▸ REQUIRED WORK: Print word for word the first line of the records below and every following line through the one containing "For example, consider"; print nothing else.
+++ MATERIAL FOR THE TASK +++
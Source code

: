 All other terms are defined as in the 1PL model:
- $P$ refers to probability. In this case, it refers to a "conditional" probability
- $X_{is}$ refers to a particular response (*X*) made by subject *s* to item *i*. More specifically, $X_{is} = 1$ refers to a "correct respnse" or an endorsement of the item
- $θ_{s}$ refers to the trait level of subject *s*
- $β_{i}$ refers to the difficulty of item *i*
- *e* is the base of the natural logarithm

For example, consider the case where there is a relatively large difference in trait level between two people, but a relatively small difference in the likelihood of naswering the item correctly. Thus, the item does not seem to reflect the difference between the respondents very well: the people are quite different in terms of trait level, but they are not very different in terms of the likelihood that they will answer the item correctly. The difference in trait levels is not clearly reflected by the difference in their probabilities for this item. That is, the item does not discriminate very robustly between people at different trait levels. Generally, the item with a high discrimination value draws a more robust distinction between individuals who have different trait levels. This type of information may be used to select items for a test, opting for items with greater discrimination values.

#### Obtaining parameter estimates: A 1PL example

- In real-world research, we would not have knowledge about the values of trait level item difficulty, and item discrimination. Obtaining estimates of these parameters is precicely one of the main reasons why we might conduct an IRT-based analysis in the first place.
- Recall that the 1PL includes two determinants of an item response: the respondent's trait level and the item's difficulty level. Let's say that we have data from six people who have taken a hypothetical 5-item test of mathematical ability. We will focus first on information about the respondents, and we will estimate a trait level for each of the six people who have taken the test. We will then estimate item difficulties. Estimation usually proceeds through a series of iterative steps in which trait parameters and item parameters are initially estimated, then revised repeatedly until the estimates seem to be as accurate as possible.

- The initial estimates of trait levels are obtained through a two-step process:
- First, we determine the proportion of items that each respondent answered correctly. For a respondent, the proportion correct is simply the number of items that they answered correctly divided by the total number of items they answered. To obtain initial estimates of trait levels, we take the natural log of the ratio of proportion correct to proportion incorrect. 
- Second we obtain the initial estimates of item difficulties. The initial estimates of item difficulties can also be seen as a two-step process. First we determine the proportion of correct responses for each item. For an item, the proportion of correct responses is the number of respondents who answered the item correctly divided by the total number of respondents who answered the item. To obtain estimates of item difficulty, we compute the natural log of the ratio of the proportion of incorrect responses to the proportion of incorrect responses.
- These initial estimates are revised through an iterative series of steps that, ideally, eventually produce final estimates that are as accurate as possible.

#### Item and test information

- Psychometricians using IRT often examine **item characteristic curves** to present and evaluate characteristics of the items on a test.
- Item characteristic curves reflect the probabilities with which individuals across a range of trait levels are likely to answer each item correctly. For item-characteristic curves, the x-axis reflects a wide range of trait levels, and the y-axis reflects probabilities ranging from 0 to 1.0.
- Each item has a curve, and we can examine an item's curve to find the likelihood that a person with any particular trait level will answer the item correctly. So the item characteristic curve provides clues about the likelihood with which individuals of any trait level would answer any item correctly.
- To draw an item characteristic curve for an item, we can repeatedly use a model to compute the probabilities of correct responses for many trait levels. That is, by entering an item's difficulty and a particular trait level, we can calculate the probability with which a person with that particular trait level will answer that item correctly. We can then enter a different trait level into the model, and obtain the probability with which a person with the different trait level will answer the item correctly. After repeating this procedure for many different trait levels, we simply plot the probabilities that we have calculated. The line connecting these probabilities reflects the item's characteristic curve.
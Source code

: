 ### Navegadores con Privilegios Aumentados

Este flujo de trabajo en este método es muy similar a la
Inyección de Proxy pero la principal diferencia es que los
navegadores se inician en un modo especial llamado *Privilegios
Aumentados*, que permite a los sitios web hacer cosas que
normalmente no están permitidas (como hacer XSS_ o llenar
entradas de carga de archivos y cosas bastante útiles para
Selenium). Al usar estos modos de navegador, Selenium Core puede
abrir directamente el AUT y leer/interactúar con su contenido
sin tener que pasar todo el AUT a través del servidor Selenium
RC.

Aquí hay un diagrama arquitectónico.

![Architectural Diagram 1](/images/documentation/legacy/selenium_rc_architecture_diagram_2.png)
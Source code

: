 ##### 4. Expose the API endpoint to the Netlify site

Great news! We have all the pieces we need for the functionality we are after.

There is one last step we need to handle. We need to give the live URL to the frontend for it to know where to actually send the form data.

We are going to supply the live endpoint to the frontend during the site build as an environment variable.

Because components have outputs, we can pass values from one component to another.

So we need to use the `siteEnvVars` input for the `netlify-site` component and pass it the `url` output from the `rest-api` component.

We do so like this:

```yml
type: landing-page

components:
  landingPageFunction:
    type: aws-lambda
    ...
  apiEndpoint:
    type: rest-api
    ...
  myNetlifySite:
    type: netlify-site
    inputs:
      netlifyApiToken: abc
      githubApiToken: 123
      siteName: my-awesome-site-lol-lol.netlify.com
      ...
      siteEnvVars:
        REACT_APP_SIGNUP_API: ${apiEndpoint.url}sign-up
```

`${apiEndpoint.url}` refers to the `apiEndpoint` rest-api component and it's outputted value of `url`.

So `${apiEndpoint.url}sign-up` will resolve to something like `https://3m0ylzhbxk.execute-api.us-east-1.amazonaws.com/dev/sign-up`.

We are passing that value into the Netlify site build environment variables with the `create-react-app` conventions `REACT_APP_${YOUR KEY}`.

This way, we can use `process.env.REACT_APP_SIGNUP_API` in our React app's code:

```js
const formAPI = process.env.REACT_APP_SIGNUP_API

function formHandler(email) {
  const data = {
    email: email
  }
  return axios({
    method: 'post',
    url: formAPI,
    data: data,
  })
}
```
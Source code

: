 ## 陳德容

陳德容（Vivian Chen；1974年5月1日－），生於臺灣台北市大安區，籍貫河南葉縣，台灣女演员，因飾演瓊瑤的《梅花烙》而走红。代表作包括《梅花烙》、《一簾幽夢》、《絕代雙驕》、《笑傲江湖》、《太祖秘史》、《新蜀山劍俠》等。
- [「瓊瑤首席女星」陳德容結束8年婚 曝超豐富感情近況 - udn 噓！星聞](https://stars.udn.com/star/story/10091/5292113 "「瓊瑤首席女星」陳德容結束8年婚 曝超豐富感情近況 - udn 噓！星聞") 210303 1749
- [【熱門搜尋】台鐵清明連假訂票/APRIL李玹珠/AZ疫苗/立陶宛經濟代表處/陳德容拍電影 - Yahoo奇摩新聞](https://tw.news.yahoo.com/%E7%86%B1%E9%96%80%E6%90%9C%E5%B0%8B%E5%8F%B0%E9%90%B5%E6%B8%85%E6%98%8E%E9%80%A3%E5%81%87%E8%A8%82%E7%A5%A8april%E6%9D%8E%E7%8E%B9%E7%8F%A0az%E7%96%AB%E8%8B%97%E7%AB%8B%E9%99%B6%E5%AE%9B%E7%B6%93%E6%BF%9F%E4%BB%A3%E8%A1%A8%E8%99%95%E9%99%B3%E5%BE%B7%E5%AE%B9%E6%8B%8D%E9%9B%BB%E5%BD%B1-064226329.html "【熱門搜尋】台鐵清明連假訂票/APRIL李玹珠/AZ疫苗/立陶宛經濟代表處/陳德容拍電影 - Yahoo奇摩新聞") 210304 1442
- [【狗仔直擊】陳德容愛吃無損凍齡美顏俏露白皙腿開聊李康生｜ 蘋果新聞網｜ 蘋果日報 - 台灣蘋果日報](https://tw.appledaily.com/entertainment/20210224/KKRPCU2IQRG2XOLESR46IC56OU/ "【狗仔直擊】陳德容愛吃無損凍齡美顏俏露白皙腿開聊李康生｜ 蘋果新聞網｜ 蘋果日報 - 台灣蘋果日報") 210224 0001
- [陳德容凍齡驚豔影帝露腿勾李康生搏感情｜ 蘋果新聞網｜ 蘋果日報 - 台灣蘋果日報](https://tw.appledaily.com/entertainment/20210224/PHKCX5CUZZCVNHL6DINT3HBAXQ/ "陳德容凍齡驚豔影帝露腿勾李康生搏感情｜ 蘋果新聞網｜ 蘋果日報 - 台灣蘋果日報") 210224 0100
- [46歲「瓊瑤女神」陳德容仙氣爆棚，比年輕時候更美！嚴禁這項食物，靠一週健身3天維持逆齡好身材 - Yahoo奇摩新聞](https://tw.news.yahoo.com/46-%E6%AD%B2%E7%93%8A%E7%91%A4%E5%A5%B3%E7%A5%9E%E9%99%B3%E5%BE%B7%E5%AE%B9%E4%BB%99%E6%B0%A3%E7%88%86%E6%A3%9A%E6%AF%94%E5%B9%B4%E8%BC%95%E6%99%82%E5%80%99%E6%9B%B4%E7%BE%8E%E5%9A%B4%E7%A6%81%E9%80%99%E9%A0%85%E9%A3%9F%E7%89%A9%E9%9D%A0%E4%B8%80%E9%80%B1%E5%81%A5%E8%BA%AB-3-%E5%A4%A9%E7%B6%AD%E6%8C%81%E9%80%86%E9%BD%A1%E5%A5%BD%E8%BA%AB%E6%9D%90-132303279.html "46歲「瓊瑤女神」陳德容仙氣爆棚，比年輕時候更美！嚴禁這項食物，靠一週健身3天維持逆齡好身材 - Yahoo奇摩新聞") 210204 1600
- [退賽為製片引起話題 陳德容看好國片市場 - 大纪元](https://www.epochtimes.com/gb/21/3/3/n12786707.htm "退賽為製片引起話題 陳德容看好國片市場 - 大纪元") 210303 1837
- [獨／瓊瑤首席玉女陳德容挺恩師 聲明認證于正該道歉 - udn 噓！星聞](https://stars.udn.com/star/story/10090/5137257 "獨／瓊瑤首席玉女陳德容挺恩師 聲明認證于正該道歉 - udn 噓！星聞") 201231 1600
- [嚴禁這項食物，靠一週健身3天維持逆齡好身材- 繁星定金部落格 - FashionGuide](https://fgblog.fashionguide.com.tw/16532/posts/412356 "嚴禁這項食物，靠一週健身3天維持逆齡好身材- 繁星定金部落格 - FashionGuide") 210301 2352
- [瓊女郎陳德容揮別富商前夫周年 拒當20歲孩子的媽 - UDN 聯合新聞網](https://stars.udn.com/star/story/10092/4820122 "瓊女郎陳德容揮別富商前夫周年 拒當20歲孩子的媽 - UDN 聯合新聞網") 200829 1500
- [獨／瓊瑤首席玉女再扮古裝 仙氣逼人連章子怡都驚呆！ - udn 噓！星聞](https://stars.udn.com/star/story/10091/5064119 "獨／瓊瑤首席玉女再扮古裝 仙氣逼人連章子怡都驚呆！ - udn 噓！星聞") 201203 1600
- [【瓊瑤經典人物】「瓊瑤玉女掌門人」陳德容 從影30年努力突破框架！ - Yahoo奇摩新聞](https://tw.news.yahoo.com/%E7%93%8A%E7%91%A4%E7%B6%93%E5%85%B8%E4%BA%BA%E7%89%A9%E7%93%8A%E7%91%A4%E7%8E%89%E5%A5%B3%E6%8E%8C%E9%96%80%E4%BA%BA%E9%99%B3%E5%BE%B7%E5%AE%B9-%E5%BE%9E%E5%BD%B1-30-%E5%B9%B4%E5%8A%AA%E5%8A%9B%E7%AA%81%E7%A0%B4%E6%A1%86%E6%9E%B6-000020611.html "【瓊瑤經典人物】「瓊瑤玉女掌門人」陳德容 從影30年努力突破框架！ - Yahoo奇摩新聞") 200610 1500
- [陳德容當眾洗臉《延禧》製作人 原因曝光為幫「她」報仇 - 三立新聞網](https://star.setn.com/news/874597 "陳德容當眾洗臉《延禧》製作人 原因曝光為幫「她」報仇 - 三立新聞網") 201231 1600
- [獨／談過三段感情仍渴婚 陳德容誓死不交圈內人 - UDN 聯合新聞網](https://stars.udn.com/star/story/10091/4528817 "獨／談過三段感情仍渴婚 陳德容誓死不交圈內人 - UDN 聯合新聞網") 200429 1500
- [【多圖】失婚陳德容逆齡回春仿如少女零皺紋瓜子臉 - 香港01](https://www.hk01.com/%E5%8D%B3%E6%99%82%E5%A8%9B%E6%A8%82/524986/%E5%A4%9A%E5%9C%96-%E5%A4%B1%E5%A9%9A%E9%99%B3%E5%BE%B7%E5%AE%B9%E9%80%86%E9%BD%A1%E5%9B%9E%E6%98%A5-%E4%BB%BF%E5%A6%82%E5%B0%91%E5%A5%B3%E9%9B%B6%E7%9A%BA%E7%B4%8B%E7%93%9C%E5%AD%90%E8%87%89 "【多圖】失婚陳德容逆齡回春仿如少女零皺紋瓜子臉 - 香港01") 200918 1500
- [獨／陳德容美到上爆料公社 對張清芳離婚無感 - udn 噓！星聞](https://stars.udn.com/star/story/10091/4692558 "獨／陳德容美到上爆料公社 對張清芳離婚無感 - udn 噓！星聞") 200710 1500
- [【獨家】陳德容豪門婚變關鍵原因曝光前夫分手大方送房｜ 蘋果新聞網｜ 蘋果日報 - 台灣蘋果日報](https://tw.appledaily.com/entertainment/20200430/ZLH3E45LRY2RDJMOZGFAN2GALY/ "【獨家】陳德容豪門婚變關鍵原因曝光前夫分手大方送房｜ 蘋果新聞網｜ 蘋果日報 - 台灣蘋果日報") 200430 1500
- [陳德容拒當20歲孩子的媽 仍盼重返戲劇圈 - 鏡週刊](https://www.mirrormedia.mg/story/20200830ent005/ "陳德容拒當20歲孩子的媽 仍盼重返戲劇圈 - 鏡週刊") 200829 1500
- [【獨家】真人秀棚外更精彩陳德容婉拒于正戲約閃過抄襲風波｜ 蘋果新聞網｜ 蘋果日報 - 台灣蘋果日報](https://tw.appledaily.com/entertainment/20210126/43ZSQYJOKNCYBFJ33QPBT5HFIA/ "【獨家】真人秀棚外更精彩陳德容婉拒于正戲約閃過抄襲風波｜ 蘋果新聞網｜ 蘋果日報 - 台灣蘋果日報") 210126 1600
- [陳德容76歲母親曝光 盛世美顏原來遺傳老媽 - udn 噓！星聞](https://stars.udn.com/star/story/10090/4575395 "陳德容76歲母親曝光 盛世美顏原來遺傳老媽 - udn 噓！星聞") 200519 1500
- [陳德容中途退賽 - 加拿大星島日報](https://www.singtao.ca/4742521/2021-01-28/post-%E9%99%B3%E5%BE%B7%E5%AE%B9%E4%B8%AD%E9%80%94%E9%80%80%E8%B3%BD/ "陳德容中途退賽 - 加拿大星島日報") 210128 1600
+++
▸ OUTPUT OF THE TASK:
Source code

: All other terms are defined as in the 1PL model:
- $P$ refers to probability. In this case, it refers to a "conditional" probability
- $X_{is}$ refers to a particular response (*X*) made by subject *s* to item *i*. More specifically, $X_{is} = 1$ refers to a "correct respnse" or an endorsement of the item
- $θ_{s}$ refers to the trait level of subject *s*
- $β_{i}$ refers to the difficulty of item *i*
- *e* is the base of the natural logarithm

For example, consider the case where there is a relatively large difference in trait level between two people, but a relatively small difference in the likelihood of naswering the item correctly. Thus, the item does not seem to reflect the difference between the respondents very well: the people are quite different in terms of trait level, but they are not very different in terms of the likelihood that they will answer the item correctly. The difference in trait levels is not clearly reflected by the difference in their probabilities for this item. That is, the item does not discriminate very robustly between people at different trait levels. Generally, the item with a high discrimination value draws a more robust distinction between individuals who have different trait levels. This type of information may be used to select items for a test, opting for items with greater discrimination values.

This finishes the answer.